От Исмаила-паши пришло письмо, где сообщалось о том, что он больше не сможет нам помогать. Наше положение изо дня в день становилось невыносимее. Лютый голод вынуждал нас идти на ограбления. Предложение грабить богатые дома отчасти исходили от состоятельных турок, людей, которые, казалось бы, сами ни в чём не нуждались. Это выглядело так, будто они использовали нашу нужду как средство достижения личных эгоистичных целей. Они обеспечивали нас потронами. Мы шли на преступления от безысходности, брали только еду и зимнюю одежду для наших женщин и детей. После 1918 года наша жизнь превратилась в настоящий ад. Мы поняли, что нужно бежать от этой насильственной и страшной жизни, но денег на побег у нас не было. Тогда мы с большим трудом, в лесах, недалеко от сел посадили кукурузу. Чудом собрав неплохой урожай, мы продали его и заработали немного денег. В сентябре 1919 года договорились с доверенными туркам, чтобы те переправили нас в Россию, отдали все свои деньги морякам, и когда ступили на землю, у меня осталось в кармане всего два гуруша. Нас высадили в Абхазии возле Пицунды, и мы обосновались в селе Каваклух.
      Начиналась новая, совершенно иная жизнь. Мы старались не вспоминать более четырех лет скитаний в горах и лесах Ордуйского вилайета, но тень пережитого продолжала преследовать нас, напоминая о всех трагедиях и жертвах. В Каваклухе мы нашли работу у Оганяна Арама, на табачной фабрике. В 1920 году я смог купить землю, наконец надежда на лучшую жизнь затеплилась в моей душе. В 1923 году мы построили дом вместе с женой и моими сестрами, посадили много тутовых деревьев. В первые годы с нами также проживали: мой брат Арсен, ближайшие родня и друзья, с кем бежали из Турции. Вскоре я построил четыре табачных сушильни и купил пару рабочих волов. С 1928 по 1944 год работал председателем колхоза, а  в 1940 году меня приняли в ряды коммунистической партии Советского Союза. Позже, в 60-е годы я работал бригадиром колхоза и организовал «Ликбез», которым руководила моя дочь Маргарита Хамалян.»
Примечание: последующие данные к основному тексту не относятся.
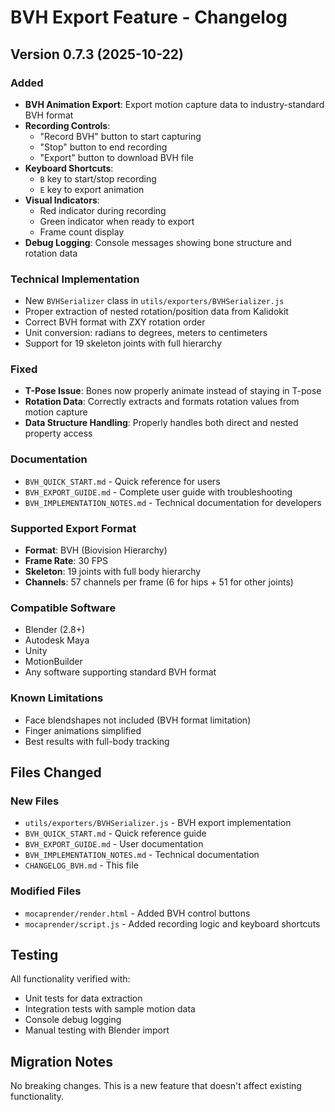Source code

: # BVH Export Feature - Changelog

## Version 0.7.3 (2025-10-22)

### Added
- **BVH Animation Export**: Export motion capture data to industry-standard BVH format
- **Recording Controls**: 
  - "Record BVH" button to start capturing
  - "Stop" button to end recording
  - "Export" button to download BVH file
- **Keyboard Shortcuts**:
  - `B` key to start/stop recording
  - `E` key to export animation
- **Visual Indicators**: 
  - Red indicator during recording
  - Green indicator when ready to export
  - Frame count display
- **Debug Logging**: Console messages showing bone structure and rotation data

### Technical Implementation
- New `BVHSerializer` class in `utils/exporters/BVHSerializer.js`
- Proper extraction of nested rotation/position data from Kalidokit
- Correct BVH format with ZXY rotation order
- Unit conversion: radians to degrees, meters to centimeters
- Support for 19 skeleton joints with full hierarchy

### Fixed
- **T-Pose Issue**: Bones now properly animate instead of staying in T-pose
- **Rotation Data**: Correctly extracts and formats rotation values from motion capture
- **Data Structure Handling**: Properly handles both direct and nested property access

### Documentation
- `BVH_QUICK_START.md` - Quick reference for users
- `BVH_EXPORT_GUIDE.md` - Complete user guide with troubleshooting
- `BVH_IMPLEMENTATION_NOTES.md` - Technical documentation for developers

### Supported Export Format
- **Format**: BVH (Biovision Hierarchy)
- **Frame Rate**: 30 FPS
- **Skeleton**: 19 joints with full body hierarchy
- **Channels**: 57 channels per frame (6 for hips + 51 for other joints)

### Compatible Software
- Blender (2.8+)
- Autodesk Maya
- Unity
- MotionBuilder
- Any software supporting standard BVH format

### Known Limitations
- Face blendshapes not included (BVH format limitation)
- Finger animations simplified
- Best results with full-body tracking

## Files Changed

### New Files
- `utils/exporters/BVHSerializer.js` - BVH export implementation
- `BVH_QUICK_START.md` - Quick reference guide
- `BVH_EXPORT_GUIDE.md` - User documentation
- `BVH_IMPLEMENTATION_NOTES.md` - Technical documentation
- `CHANGELOG_BVH.md` - This file

### Modified Files
- `mocaprender/render.html` - Added BVH control buttons
- `mocaprender/script.js` - Added recording logic and keyboard shortcuts

## Testing

All functionality verified with:
- Unit tests for data extraction
- Integration tests with sample motion data
- Console debug logging
- Manual testing with Blender import

## Migration Notes

No breaking changes. This is a new feature that doesn't affect existing functionality.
      У Хачика Хамаляна не было родных детей, но в тяжелые времена в Абхазии, когда жизнь начинали с нуля, он взял на себя ответственность за воспитание своих племянников - сына и дочери сестры. Они считали его отцом. Хачик пережил непростую жизнь, как и те, кто прошел с ним этот непростой для армянского народа путь. С возрастом он пришел к убеждению, что на земле должны существовать закон, вера и религия, и что их нельзя нарушать ни при каких обстоятельствах.  Он скончался в 1976 году и был похоронен в Каваклухе согласно армянским традициям, у его изголовья установлен крест.
      На что способен голодный, загнанный в угол человек? Ответ на этот вопрос не однозначен. Учитывая историю Хачика Хамаляна, трудно осуждать тех людей, которые, стремясь к выживанию и даже к куску хлеба, совершали поступки, которые в нормальных условиях казались бы им совершенно недопустимыми. Кража, грабеж и даже мимолетное отступничество от своей веры стали для них жестокой действительностью, горькой нуждой и единственным способом защитить себя и родных в условиях геноцида армян. Дедушка Хачик не пытается приукрасить свои поступки; он делится ими простым и искренним языком.   
      Каждый человек на земле имеет право на жизнь, если кто-то пытается контролировать его судьбу, подвергая унижению, издевательству или нечеловеческим пыткам, тогда поступки, на первый взгляд кажущиеся аморальными, оказываются продиктованы не злым умыслом, а отчаянной борьбой за существование. Это борьба не только за физическое выживание, но и за сохранение человеческого достоинства, за сохранение надежды в условиях, когда она кажется утерянной навсегда.